Animal Identification with Independent Foreground and Background Modeling
Lukas Picek, Lukas Neumann, Jiri Matas
TL;DR
This work tackles wildlife re-identification under domain shifts by explicitly modeling both foreground appearance and background context. It introduces Per-Instance Temperature Scaling (PITS) to calibrate per-sample predictions and fuses foreground likelihood $\Phi(x_{FG})$ with background priors $\Psi_k(x_{BG},x_{\theta})$ through $p(k|x_{FG},x_{BG},x_{\theta})$, achieving calibrated, robust identification. Background priors based on home, migrating, and time-decay locations are validated on two long-term wildlife datasets (Eurasian lynx and Caretta caretta), with substantial gains, especially for new locations. Ablation studies show calibration improvements and cross-architecture gains, though performance remains dependent on FG/BG segmentation quality and task-specific priors.
Abstract
We propose a method that robustly exploits background and foreground in visual identification of individual animals.
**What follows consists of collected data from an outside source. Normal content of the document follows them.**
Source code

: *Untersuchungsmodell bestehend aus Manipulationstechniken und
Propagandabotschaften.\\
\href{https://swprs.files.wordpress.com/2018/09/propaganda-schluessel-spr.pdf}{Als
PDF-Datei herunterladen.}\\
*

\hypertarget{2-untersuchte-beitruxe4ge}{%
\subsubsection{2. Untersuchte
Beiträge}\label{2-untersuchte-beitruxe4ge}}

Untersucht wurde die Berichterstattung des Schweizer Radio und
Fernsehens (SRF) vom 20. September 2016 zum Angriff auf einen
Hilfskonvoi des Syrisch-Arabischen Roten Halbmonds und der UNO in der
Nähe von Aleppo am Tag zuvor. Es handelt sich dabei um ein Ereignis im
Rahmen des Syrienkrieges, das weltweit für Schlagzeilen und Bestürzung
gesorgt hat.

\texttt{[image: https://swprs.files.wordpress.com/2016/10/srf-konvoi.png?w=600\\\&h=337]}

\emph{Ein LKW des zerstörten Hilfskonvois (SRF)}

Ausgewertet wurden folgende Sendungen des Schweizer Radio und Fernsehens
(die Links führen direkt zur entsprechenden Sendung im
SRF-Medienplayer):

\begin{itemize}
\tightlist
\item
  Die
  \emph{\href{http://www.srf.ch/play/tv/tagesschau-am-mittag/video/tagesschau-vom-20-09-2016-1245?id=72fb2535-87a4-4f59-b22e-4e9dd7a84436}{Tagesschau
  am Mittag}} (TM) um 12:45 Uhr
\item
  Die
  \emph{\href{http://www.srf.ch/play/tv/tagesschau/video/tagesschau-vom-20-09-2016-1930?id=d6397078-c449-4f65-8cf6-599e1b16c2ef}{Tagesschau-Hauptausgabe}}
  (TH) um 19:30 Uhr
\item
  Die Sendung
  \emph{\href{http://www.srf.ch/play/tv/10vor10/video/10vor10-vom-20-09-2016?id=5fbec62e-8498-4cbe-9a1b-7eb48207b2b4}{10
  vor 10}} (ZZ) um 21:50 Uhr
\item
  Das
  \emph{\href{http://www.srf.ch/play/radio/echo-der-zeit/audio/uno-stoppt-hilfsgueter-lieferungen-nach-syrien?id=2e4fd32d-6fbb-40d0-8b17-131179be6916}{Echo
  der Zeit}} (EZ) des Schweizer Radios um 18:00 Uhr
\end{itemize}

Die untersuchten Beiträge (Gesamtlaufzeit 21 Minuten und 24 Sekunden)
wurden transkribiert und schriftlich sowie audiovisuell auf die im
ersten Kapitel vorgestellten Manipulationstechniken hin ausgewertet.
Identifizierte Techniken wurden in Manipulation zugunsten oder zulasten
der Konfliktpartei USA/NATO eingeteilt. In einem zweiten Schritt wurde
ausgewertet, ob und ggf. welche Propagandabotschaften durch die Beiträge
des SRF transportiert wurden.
Experiments show that their automatic separation, made easy with methods like Segment Anything, together with independent foreground and background-related modeling, improves results. The two predictions are combined in a principled way, thanks to novel Per-Instance Temperature Scaling that helps the classifier to deal with appearance ambiguities in training and to produce calibrated outputs in the inference phase. For identity prediction from the background, we propose novel spatial and temporal models. On two problems, the relative error w.r.t. the baseline was reduced by 22.3% and 8.8%, respectively. For cases where objects appear in new locations, an example of background drift, accuracy doubles.